*How to complete this task*. Leaving out the pictures, restate each record below word for word.

*Given records*.
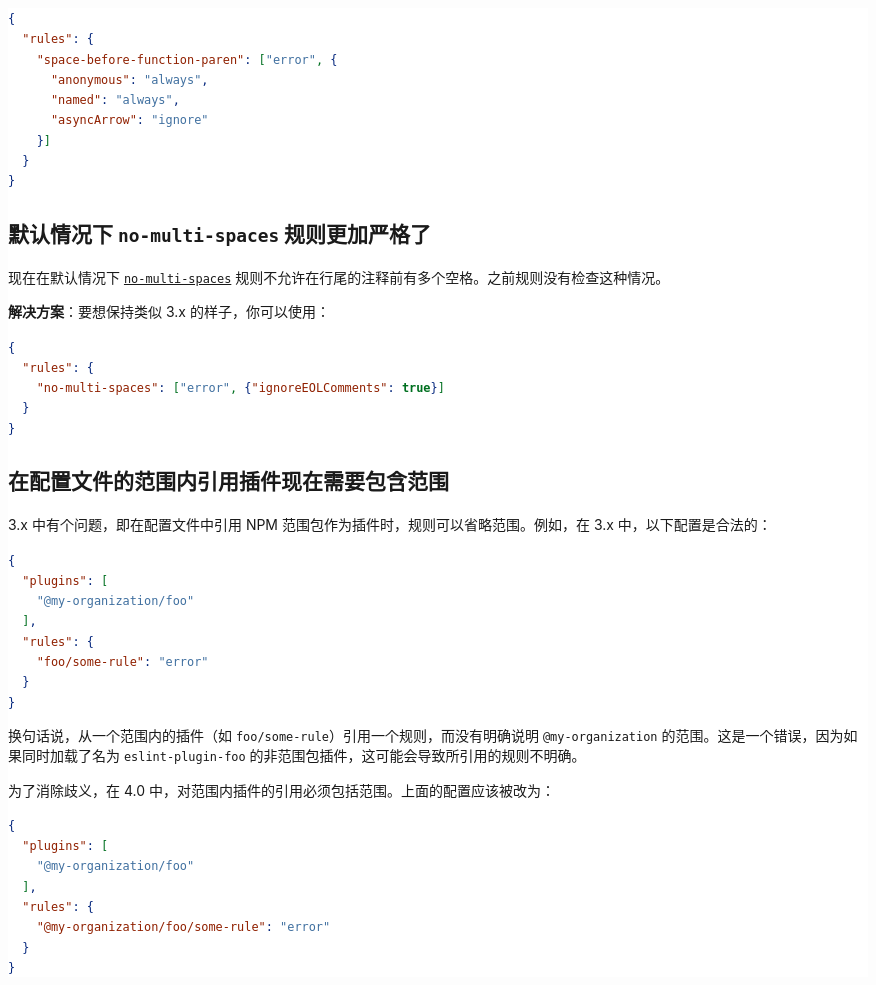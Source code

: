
 ```json
{
  "rules": {
    "space-before-function-paren": ["error", {
      "anonymous": "always",
      "named": "always",
      "asyncArrow": "ignore"
    }]
  }
}
```

## <a name="no-multi-spaces-eol-comments"></a> 默认情况下 `no-multi-spaces` 规则更加严格了

现在在默认情况下 [`no-multi-spaces`](/docs/rules/no-multi-spaces) 规则不允许在行尾的注释前有多个空格。之前规则没有检查这种情况。

**解决方案**：要想保持类似 3.x 的样子，你可以使用：

```json
{
  "rules": {
    "no-multi-spaces": ["error", {"ignoreEOLComments": true}]
  }
}
```

## <a name="scoped-plugin-resolution"></a> 在配置文件的范围内引用插件现在需要包含范围

3.x 中有个问题，即在配置文件中引用 NPM 范围包作为插件时，规则可以省略范围。例如，在 3.x 中，以下配置是合法的：

```json
{
  "plugins": [
    "@my-organization/foo"
  ],
  "rules": {
    "foo/some-rule": "error"
  }
}
```

换句话说，从一个范围内的插件（如 `foo/some-rule`）引用一个规则，而没有明确说明 `@my-organization` 的范围。这是一个错误，因为如果同时加载了名为 `eslint-plugin-foo` 的非范围包插件，这可能会导致所引用的规则不明确。

为了消除歧义，在 4.0 中，对范围内插件的引用必须包括范围。上面的配置应该被改为：

```json
{
  "plugins": [
    "@my-organization/foo"
  ],
  "rules": {
    "@my-organization/foo/some-rule": "error"
  }
}
```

*Solution to the problem*.
Source code

:
 ```json
{
  "rules": {
    "space-before-function-paren": ["error", {
      "anonymous": "always",
      "named": "always",
      "asyncArrow": "ignore"
    }]
  }
}
```

## <a name="no-multi-spaces-eol-comments"></a> 默认情况下 `no-multi-spaces` 规则更加严格了

现在在默认情况下 [`no-multi-spaces`](/docs/rules/no-multi-spaces) 规则不允许在行尾的注释前有多个空格。之前规则没有检查这种情况。

**解决方案**：要想保持类似 3.x 的样子，你可以使用：

```json
{
  "rules": {
    "no-multi-spaces": ["error", {"ignoreEOLComments": true}]
  }
}
```

## <a name="scoped-plugin-resolution"></a> 在配置文件的范围内引用插件现在需要包含范围

3.x 中有个问题，即在配置文件中引用 NPM 范围包作为插件时，规则可以省略范围。例如，在 3.x 中，以下配置是合法的：

```json
{
  "plugins": [
    "@my-organization/foo"
  ],
  "rules": {
    "foo/some-rule": "error"
  }
}
```

换句话说，从一个范围内的插件（如 `foo/some-rule`）引用一个规则，而没有明确说明 `@my-organization` 的范围。这是一个错误，因为如果同时加载了名为 `eslint-plugin-foo` 的非范围包插件，这可能会导致所引用的规则不明确。

为了消除歧义，在 4.0 中，对范围内插件的引用必须包括范围。上面的配置应该被改为：

```json
{
  "plugins": [
    "@my-organization/foo"
  ],
  "rules": {
    "@my-organization/foo/some-rule": "error"
  }
}
```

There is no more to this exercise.